Je dois aussi avouer qu’un des avantages majeurs de prendre mon permis ici,
c’est que je n’aurai pas besoin d’attendre dix mois avant de faire mon examen
pratique et d’obtenir mon permis : dès que je me sentirai prête, je
pourrai le faire. Bref, je chiale, je chiale, mais reste que ce n’est pas
nécessairement mieux chez nous. Tout de même, laissez-moi le plaisir de me
plaindre encore un peu…
Après m’être tapé les fameuses
six semaines de cours, je croyais être bonne pour pouvoir aller passer l’examen
théorique directement ; je me mettais la main dans l’œil. J’ai dû passer
non pas une, mais bien deux visites médicales. Auparavant, une seule était
nécessaire, mais depuis janvier 2011, les règles appliquées pour l’obtention
d’un permis de conduire et concernant la conduite des nouveaux conducteurs ont
été énormément resserrées. Ils ont entre autres cru bon d’obliger les gens à
aller visiter leur médecin de famille afin de lui faire signer une feuille
attestant qu’ils n’ont ni problèmes cardiaques, ni problèmes d’épilepsie, ni je
ne sais plus quoi. J’ai la chance d’avoir un médecin de famille ici, mais
c’était tout de même un peu ridicule de la payer 35 euros pour qu’elle signe
cette feuille, car quand je suis rentrée dans son bureau, c’était la première
fois qu’elle me voyait de sa vie, alors qu’en savait-elle, elle, si je faisais
de l’épilepsie, des crises de nerfs, de l’acné pubien ou des crises cardiaques
à répétition?! Elle a empoché mon 35 euros sans chigner et m’a cru sur parole
quand je lui ai dit que j’étais en pleine forme.

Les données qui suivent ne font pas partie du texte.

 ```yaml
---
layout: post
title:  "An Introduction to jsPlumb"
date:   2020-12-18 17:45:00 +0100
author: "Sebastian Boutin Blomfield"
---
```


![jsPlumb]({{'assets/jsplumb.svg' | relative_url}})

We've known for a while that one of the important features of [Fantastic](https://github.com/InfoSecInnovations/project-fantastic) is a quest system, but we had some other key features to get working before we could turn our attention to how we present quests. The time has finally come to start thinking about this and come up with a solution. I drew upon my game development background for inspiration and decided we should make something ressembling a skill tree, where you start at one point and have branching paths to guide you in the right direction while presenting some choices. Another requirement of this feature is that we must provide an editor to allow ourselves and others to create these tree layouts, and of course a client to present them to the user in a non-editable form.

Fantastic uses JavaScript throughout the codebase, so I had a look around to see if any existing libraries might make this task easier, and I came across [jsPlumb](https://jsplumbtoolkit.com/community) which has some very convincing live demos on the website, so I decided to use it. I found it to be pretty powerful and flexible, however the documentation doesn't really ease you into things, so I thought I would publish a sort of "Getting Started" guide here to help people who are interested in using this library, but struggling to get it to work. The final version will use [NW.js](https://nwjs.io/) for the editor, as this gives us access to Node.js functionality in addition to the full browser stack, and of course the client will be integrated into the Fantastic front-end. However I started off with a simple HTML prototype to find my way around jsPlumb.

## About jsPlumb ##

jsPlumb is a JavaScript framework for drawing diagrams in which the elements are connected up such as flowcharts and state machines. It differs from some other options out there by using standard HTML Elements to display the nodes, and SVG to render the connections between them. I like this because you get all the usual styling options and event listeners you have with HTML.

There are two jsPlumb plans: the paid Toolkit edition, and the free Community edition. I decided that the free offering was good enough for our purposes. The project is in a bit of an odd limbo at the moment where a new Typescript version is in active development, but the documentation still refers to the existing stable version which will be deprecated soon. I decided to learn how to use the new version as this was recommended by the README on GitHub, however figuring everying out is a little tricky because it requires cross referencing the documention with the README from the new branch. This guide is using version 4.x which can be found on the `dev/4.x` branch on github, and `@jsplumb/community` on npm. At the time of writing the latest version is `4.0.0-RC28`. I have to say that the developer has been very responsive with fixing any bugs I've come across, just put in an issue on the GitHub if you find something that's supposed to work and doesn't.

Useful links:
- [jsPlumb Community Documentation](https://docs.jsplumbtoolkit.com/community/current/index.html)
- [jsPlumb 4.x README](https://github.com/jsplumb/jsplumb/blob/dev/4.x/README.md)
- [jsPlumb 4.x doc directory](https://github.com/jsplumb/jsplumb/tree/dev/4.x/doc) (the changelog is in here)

Le deuxième examen, c’était
encore plus ridicule. Auparavant, il n’y avait que celui-ci qui existait. Il
s’agit en fait d’aller voir le dottore
trentaquattro (le « docteur trente-quatre », qui doit son nom au
fait qu’il en coûte 34 euros pour le voir) qui doit confirmer si oui ou non
nous avons besoin de lunettes ou de lentilles de contact pour conduire.
Auparavant, il évaluait aussi la santé globale du patient en lui posant
deux-trois questions débiles, mais puisque maintenant c’est le médecin de
famille qui se charge de cette partie, lui, tout ce qu’il a eu à faire, c’est
me demander quelle était la force de mes verres (observateur qu’il était, il a
remarqué que j’en portais) pour ensuite me faire lire des lettres sur un carton
blanc et confirmer que je voyais un minimum de ce qui se passait autour de moi
avec mes lunettes. La visite a duré une minute. Suivant ! Sérieux, je veux la job de ce mec : aller m’asseoir
tous les vendredis soirs pendant deux heures dans un petit bureau et voir une
trentaine de patients pour leur signer une feuille sur laquelle j’inscris les
informations qu’eux-mêmes me donnent. Même pas besoin de vérifier quoi que ce
soit, juste d’encaisser les 34 euros par personne et de m’en aller me payer une
belle soirée au bar après. Trente personnes fois 34 euros, ça fait 1000 euros
en deux heures ça… Après ça les Italiens se demandent pourquoi l’économie de
leur pays est en crise.
Après avoir payé un total de 70
euros pour me faire dire que j’avais l’air en santé, je croyais en être quitte
pour enfin aller faire l’examen : autre bras dans l’œil. Je me suis rendue
à l’école de conduite, où l’on m’a dit qu’il devait d’abord faire venir mon foglio rosa (« la feuille
rose », soit le petit nom d’amour donné au permis de conduire ici) et que
cela allait prendre une semaine. Après ce nouveau tempo tecnico, je n’avais qu’à me présenter de nouveau à l’école
pour prendre mon rendez-vous pour l’examen – pas pour le faire, quand même,
vous exagérez là, ça aurait été trop facile.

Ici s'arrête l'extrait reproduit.